Astensione dagli incanti

Dispositivo dell'art. 354 Codice penale

Chiunque, per danaro, dato o promesso a lui o ad altri, o per altra utilità a lui o ad altri data o promessa, si astiene dal concorrere agli incanti o alle licitazioni indicati nell'articolo precedente, è punito con la reclusione sino a sei mesi o con la multa fino a euro 516(1).

Note

(1) La fattispecie in esame viene considerata un'ipotesi di concorso mediante omissione nel reato previsto all'art. 353, intendendosi per astensione non solo la mancata partecipazione alla gara, ma anche il caso in cui si ometta di porre in essere atti necessari perchè la propria offerta sia presa in considerazione.

Ratio Legis

La dottrina prevalente ritiene che la norma sia qui chiamata tutelare la libertà e la concorrenza nell'espletamento degli incanti, per altri invece dovrebbe tutelarsi il più generale interesse al buon andamento della P.A.

Spiegazione dell'art. 354 Codice penale

La disposizione in oggetto tutela la libera concorrenza e la possibilità per la pubblica amministrazione di addivenire alla determinazione migliore possibile in ordine alla scelta del contraente privato.

Essa punisce il fatto di chi, in cambio di denaro o della relativa promessa, si astenga dal concorrere agli incanti o alle licitazioni e costituisce una singolare ipotesi di concorso mediante fatti omissivi nel delitto di turbata libertà degli incanti di cui all'art. 353 che il legislatore, in deroga al comune concorso di persone nel reato (art. 110), ha configurato come ipotesi speciale ed autonoma di reato.

Difatti, ratio della norma è non lasciare esente da pena colui che si lasci corrompere dal soggetto attivo del reato di turbativa di incanti e licitazioni, causando in ogni caso una lesione all'interesse tutelato, ovvero, come già detto, l'efficienza della pubblica amministrazione.

In quanto reato omissivo proprio, il tentativo non appare configurabile.

Massime relative all'art. 354 Codice penale

Cass. pen. n. 25877/2006

In caso di pluralità di indagati quali concorrenti in un medesimo reato compreso tra quelli per i quali, ai sensi dell'art. 322 ter c.p.p., può disporsi la confisca «per equivalente» di beni per un importo corrispondente al prezzo o al profitto del reato, il sequestro preventivo funzionale alla futura adozione di detta misura non può eccedere, per ciascuno dei concorrenti, la misura della quota di prezzo o profitto a lui attribuibile.

Cass. pen. n. 705/2000

Non integra gli estremi del reato di turbata libertà degli incanti la condotta di chi, concorrendo a un gara (nella specie, per una vendita fallimentare), proponga ad altro concorrente di riconoscergli il rimborso delle spese sostenute per la partecipazione alla gara in cambio della propria astensione a presentare ulteriori offerte, se la proposta non venga accettata.

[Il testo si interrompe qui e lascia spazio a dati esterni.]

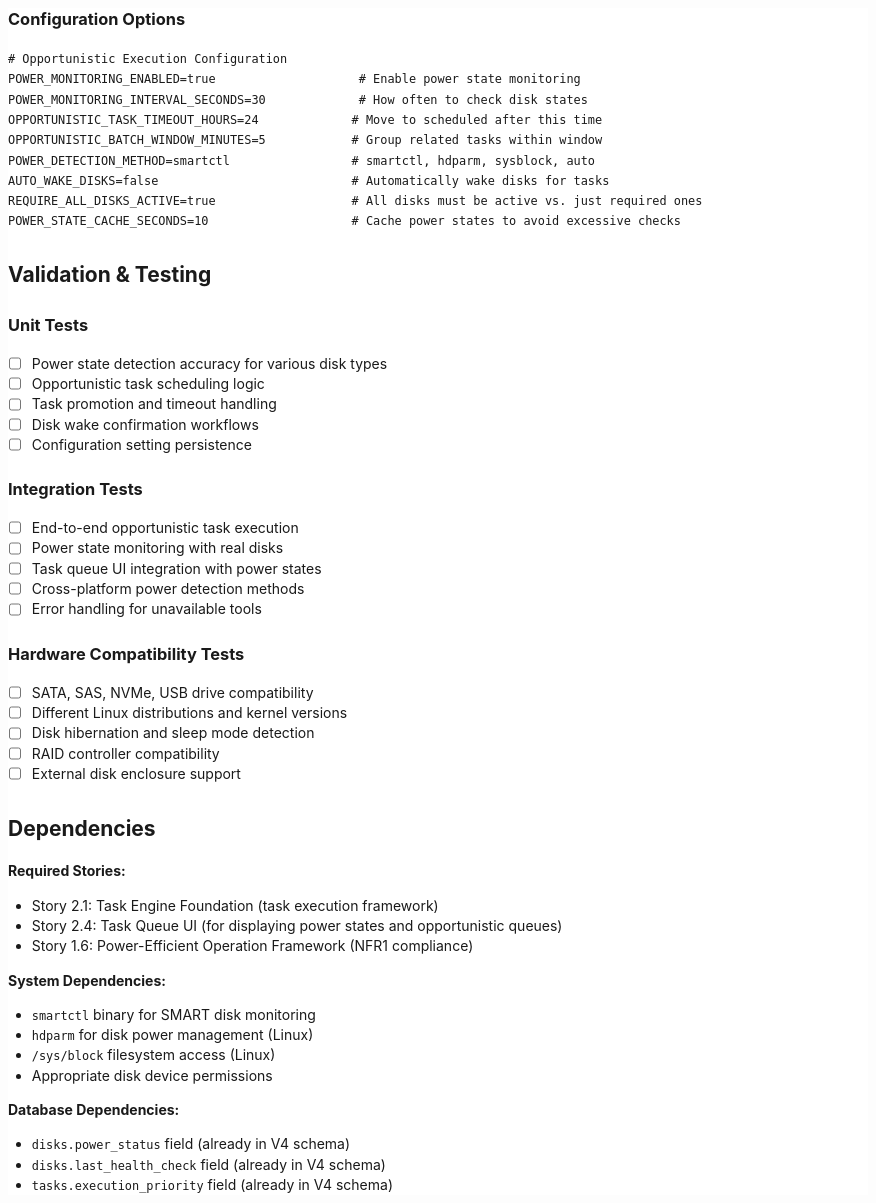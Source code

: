 ### Configuration Options
```env
# Opportunistic Execution Configuration
POWER_MONITORING_ENABLED=true                    # Enable power state monitoring
POWER_MONITORING_INTERVAL_SECONDS=30             # How often to check disk states
OPPORTUNISTIC_TASK_TIMEOUT_HOURS=24             # Move to scheduled after this time
OPPORTUNISTIC_BATCH_WINDOW_MINUTES=5            # Group related tasks within window
POWER_DETECTION_METHOD=smartctl                 # smartctl, hdparm, sysblock, auto
AUTO_WAKE_DISKS=false                           # Automatically wake disks for tasks
REQUIRE_ALL_DISKS_ACTIVE=true                   # All disks must be active vs. just required ones
POWER_STATE_CACHE_SECONDS=10                    # Cache power states to avoid excessive checks
```

## Validation & Testing

### Unit Tests
- [ ] Power state detection accuracy for various disk types
- [ ] Opportunistic task scheduling logic
- [ ] Task promotion and timeout handling
- [ ] Disk wake confirmation workflows
- [ ] Configuration setting persistence

### Integration Tests
- [ ] End-to-end opportunistic task execution
- [ ] Power state monitoring with real disks
- [ ] Task queue UI integration with power states
- [ ] Cross-platform power detection methods
- [ ] Error handling for unavailable tools

### Hardware Compatibility Tests
- [ ] SATA, SAS, NVMe, USB drive compatibility
- [ ] Different Linux distributions and kernel versions
- [ ] Disk hibernation and sleep mode detection
- [ ] RAID controller compatibility
- [ ] External disk enclosure support

## Dependencies

**Required Stories:**
- Story 2.1: Task Engine Foundation (task execution framework)
- Story 2.4: Task Queue UI (for displaying power states and opportunistic queues)
- Story 1.6: Power-Efficient Operation Framework (NFR1 compliance)

**System Dependencies:**
- `smartctl` binary for SMART disk monitoring
- `hdparm` for disk power management (Linux)
- `/sys/block` filesystem access (Linux)
- Appropriate disk device permissions

**Database Dependencies:**
- `disks.power_status` field (already in V4 schema)
- `disks.last_health_check` field (already in V4 schema)
- `tasks.execution_priority` field (already in V4 schema)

Tale condotta non integra, invero, alcuno dei comportamenti tipici indicati nella norma e non configura neppure gli estremi del tentativo punibile, ai sensi degli artt. 56 e 353 c.p., del reato, sub specie della collusione, mancando, nell'ipotesi considerata, l'accordo fraudolento delle parti. Nel caso, neanche è configurabile un tentativo del reato previsto dal successivo art. 354 c.p. (astensione dagli incanti): in quest'ultima fattispecie, invero, il reato presuppone l'accordo delle parti sull'astensione (quale antefatto non punibile) cui segua l'astensione (che rappresenta il momento consumativo); trattandosi, peraltro, di reato omissivo proprio, la stessa struttura del delitto non rende configurabile il tentativo. Nel comportamento anzidetto non può, pertanto, che riscontrarsi l'istigazione a commettere un reato, non punibile ex art. 115 c.p.

Cass. pen. n. 911/1998

La fattispecie di astensione dagli incanti, di cui all'art. 354 c.p., costituisce un'ipotesi singolare di concorso mediante fatti omissivi nel delitto di turbata libertà degli incanti, previsto dall'art. 353 c.p., che il legislatore, in deroga alle norme stabilite negli artt. 110 ss. c.p., ha configurato come ipotesi speciale ed autonoma di reato, per non lasciar dubbi in ordine alla punibilità di una condotta meramente negativa, invece che di collaborazione collusiva con il soggetto attivo, ed al bisogno di punirla con una pena minore di quella comminata per il delitto attivo.